■ Brief: Your answer must be an exact copy of every record.

====== Available data

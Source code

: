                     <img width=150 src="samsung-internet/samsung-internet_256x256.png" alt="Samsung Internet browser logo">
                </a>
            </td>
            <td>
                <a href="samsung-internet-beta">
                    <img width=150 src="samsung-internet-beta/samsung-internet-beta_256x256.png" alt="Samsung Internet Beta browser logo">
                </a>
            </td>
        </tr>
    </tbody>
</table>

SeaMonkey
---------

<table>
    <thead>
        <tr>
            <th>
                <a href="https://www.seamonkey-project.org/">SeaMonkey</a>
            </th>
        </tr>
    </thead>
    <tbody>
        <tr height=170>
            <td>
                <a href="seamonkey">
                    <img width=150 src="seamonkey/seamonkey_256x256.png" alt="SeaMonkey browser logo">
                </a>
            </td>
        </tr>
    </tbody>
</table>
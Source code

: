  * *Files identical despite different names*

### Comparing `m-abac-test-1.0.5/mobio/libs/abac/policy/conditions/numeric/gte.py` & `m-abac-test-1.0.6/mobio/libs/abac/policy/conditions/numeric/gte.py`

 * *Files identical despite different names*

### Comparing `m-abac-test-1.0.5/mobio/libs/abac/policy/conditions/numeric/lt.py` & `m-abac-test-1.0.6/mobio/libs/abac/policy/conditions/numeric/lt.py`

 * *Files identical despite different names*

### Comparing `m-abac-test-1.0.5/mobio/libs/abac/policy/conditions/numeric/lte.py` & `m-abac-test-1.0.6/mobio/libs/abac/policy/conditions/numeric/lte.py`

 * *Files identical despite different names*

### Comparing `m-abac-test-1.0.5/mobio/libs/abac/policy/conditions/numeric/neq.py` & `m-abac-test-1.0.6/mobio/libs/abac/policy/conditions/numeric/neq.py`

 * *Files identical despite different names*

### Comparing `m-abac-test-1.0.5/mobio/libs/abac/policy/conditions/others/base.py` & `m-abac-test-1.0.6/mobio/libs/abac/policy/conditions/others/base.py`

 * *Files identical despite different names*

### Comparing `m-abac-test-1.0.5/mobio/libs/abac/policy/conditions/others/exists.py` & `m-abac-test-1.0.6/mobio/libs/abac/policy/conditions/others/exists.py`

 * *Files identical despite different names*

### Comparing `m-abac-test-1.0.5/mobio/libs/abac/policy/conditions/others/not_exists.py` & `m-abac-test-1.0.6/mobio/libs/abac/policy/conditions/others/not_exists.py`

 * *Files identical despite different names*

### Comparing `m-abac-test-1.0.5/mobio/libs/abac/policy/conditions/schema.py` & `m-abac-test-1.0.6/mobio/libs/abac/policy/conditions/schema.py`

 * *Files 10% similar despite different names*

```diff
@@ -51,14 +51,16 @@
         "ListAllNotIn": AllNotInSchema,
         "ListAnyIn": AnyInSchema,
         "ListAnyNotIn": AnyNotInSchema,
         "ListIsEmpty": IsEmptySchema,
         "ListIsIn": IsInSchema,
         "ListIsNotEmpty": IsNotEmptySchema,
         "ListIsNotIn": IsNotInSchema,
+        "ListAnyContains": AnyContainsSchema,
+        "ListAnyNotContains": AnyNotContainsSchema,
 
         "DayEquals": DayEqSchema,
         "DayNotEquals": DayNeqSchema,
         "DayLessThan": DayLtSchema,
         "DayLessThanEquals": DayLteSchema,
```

============

■ Task result:
Source code

:                     <img width=150 src="samsung-internet/samsung-internet_256x256.png" alt="Samsung Internet browser logo">
                </a>
            </td>
            <td>
                <a href="samsung-internet-beta">
                    <img width=150 src="samsung-internet-beta/samsung-internet-beta_256x256.png" alt="Samsung Internet Beta browser logo">
                </a>
            </td>
        </tr>
    </tbody>
</table>

SeaMonkey
---------

<table>
    <thead>
        <tr>
            <th>
                <a href="https://www.seamonkey-project.org/">SeaMonkey</a>
            </th>
        </tr>
    </thead>
    <tbody>
        <tr height=170>
            <td>
                <a href="seamonkey">
                    <img width=150 src="seamonkey/seamonkey_256x256.png" alt="SeaMonkey browser logo">
                </a>
            </td>
        </tr>
    </tbody>
</table>
Source code

:  * *Files identical despite different names*

### Comparing `m-abac-test-1.0.5/mobio/libs/abac/policy/conditions/numeric/gte.py` & `m-abac-test-1.0.6/mobio/libs/abac/policy/conditions/numeric/gte.py`

 * *Files identical despite different names*

### Comparing `m-abac-test-1.0.5/mobio/libs/abac/policy/conditions/numeric/lt.py` & `m-abac-test-1.0.6/mobio/libs/abac/policy/conditions/numeric/lt.py`

 * *Files identical despite different names*

### Comparing `m-abac-test-1.0.5/mobio/libs/abac/policy/conditions/numeric/lte.py` & `m-abac-test-1.0.6/mobio/libs/abac/policy/conditions/numeric/lte.py`

 * *Files identical despite different names*

### Comparing `m-abac-test-1.0.5/mobio/libs/abac/policy/conditions/numeric/neq.py` & `m-abac-test-1.0.6/mobio/libs/abac/policy/conditions/numeric/neq.py`

 * *Files identical despite different names*

### Comparing `m-abac-test-1.0.5/mobio/libs/abac/policy/conditions/others/base.py` & `m-abac-test-1.0.6/mobio/libs/abac/policy/conditions/others/base.py`

 * *Files identical despite different names*

### Comparing `m-abac-test-1.0.5/mobio/libs/abac/policy/conditions/others/exists.py` & `m-abac-test-1.0.6/mobio/libs/abac/policy/conditions/others/exists.py`

 * *Files identical despite different names*

### Comparing `m-abac-test-1.0.5/mobio/libs/abac/policy/conditions/others/not_exists.py` & `m-abac-test-1.0.6/mobio/libs/abac/policy/conditions/others/not_exists.py`

 * *Files identical despite different names*

### Comparing `m-abac-test-1.0.5/mobio/libs/abac/policy/conditions/schema.py` & `m-abac-test-1.0.6/mobio/libs/abac/policy/conditions/schema.py`

 * *Files 10% similar despite different names*

```diff
@@ -51,14 +51,16 @@
         "ListAllNotIn": AllNotInSchema,
         "ListAnyIn": AnyInSchema,
         "ListAnyNotIn": AnyNotInSchema,
         "ListIsEmpty": IsEmptySchema,
         "ListIsIn": IsInSchema,
         "ListIsNotEmpty": IsNotEmptySchema,
         "ListIsNotIn": IsNotInSchema,
+        "ListAnyContains": AnyContainsSchema,
+        "ListAnyNotContains": AnyNotContainsSchema,
 
         "DayEquals": DayEqSchema,
         "DayNotEquals": DayNeqSchema,
         "DayLessThan": DayLtSchema,
         "DayLessThanEquals": DayLteSchema,
```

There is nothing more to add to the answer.